Task — Print the whole listing again, exactly as it stands.
- - - -
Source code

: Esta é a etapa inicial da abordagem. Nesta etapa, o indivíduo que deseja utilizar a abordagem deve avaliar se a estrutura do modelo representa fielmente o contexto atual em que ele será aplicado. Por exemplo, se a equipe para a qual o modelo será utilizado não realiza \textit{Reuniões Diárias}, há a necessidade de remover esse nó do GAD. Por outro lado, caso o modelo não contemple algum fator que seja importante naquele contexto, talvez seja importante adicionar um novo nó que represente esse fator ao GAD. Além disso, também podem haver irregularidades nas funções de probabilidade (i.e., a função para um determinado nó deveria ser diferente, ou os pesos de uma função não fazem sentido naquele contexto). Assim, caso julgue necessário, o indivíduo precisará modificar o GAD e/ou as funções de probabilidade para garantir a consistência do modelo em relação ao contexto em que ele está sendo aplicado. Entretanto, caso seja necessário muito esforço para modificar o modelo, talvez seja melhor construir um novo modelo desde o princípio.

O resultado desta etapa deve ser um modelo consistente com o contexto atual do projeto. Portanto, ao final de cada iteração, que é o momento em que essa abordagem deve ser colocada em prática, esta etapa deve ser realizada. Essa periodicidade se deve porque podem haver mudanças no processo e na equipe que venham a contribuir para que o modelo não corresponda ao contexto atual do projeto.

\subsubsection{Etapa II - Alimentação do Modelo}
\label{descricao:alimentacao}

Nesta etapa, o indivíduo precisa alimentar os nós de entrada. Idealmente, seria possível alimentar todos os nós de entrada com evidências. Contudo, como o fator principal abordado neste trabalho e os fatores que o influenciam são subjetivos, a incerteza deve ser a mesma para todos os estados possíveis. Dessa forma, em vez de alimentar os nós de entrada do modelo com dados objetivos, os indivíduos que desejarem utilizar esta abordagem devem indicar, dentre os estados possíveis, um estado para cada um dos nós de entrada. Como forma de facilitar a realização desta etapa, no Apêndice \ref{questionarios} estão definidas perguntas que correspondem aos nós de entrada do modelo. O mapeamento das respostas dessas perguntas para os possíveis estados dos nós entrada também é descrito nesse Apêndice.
- - - -
Response —
Source code

: Esta é a etapa inicial da abordagem. Nesta etapa, o indivíduo que deseja utilizar a abordagem deve avaliar se a estrutura do modelo representa fielmente o contexto atual em que ele será aplicado. Por exemplo, se a equipe para a qual o modelo será utilizado não realiza \textit{Reuniões Diárias}, há a necessidade de remover esse nó do GAD. Por outro lado, caso o modelo não contemple algum fator que seja importante naquele contexto, talvez seja importante adicionar um novo nó que represente esse fator ao GAD. Além disso, também podem haver irregularidades nas funções de probabilidade (i.e., a função para um determinado nó deveria ser diferente, ou os pesos de uma função não fazem sentido naquele contexto). Assim, caso julgue necessário, o indivíduo precisará modificar o GAD e/ou as funções de probabilidade para garantir a consistência do modelo em relação ao contexto em que ele está sendo aplicado. Entretanto, caso seja necessário muito esforço para modificar o modelo, talvez seja melhor construir um novo modelo desde o princípio.

O resultado desta etapa deve ser um modelo consistente com o contexto atual do projeto. Portanto, ao final de cada iteração, que é o momento em que essa abordagem deve ser colocada em prática, esta etapa deve ser realizada. Essa periodicidade se deve porque podem haver mudanças no processo e na equipe que venham a contribuir para que o modelo não corresponda ao contexto atual do projeto.

\subsubsection{Etapa II - Alimentação do Modelo}
\label{descricao:alimentacao}

Nesta etapa, o indivíduo precisa alimentar os nós de entrada. Idealmente, seria possível alimentar todos os nós de entrada com evidências. Contudo, como o fator principal abordado neste trabalho e os fatores que o influenciam são subjetivos, a incerteza deve ser a mesma para todos os estados possíveis. Dessa forma, em vez de alimentar os nós de entrada do modelo com dados objetivos, os indivíduos que desejarem utilizar esta abordagem devem indicar, dentre os estados possíveis, um estado para cada um dos nós de entrada. Como forma de facilitar a realização desta etapa, no Apêndice \ref{questionarios} estão definidas perguntas que correspondem aos nós de entrada do modelo. O mapeamento das respostas dessas perguntas para os possíveis estados dos nós entrada também é descrito nesse Apêndice.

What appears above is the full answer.